Which lines of the records below contain the word "https"? Show each one.
□ □ □
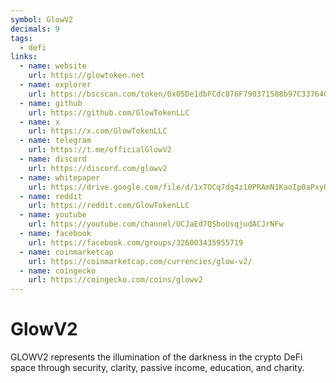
 ```yaml
---
symbol: GlowV2
decimals: 9
tags:
  - defi
links:
  - name: website
    url: https://glowtoken.net
  - name: explorer
    url: https://bscscan.com/token/0x05De1dbFCdc876F790371508b97C337640Dcd6a9
  - name: github
    url: https://github.com/GlowTokenLLC
  - name: x
    url: https://x.com/GlowTokenLLC
  - name: telegram
    url: https://t.me/officialGlowV2
  - name: discord
    url: https://discord.com/glowv2
  - name: whitepaper
    url: https://drive.google.com/file/d/1xTOCq7dg4z10PRAmN1KaoIp0aPxyQhEO/view
  - name: reddit
    url: https://reddit.com/GlowTokenLLC
  - name: youtube
    url: https://youtube.com/channel/UCJaEd7QSboUsqjudACJrNFw
  - name: facebook
    url: https://facebook.com/groups/326003435955719
  - name: coinmarketcap
    url: https://coinmarketcap.com/currencies/glow-v2/
  - name: coingecko
    url: https://coingecko.com/coins/glowv2
---
```


# GlowV2

GLOWV2 represents the illumination of the darkness in the crypto DeFi space through security, clarity, passive income, education, and charity.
□ □ □
→ Exercise output:
    url: https://glowtoken.net
    url: https://bscscan.com/token/0x05De1dbFCdc876F790371508b97C337640Dcd6a9
    url: https://github.com/GlowTokenLLC
    url: https://x.com/GlowTokenLLC
    url: https://t.me/officialGlowV2
    url: https://discord.com/glowv2
    url: https://drive.google.com/file/d/1xTOCq7dg4z10PRAmN1KaoIp0aPxyQhEO/view
    url: https://reddit.com/GlowTokenLLC
    url: https://youtube.com/channel/UCJaEd7QSboUsqjudACJrNFw
    url: https://facebook.com/groups/326003435955719
    url: https://coinmarketcap.com/currencies/glow-v2/
    url: https://coingecko.com/coins/glowv2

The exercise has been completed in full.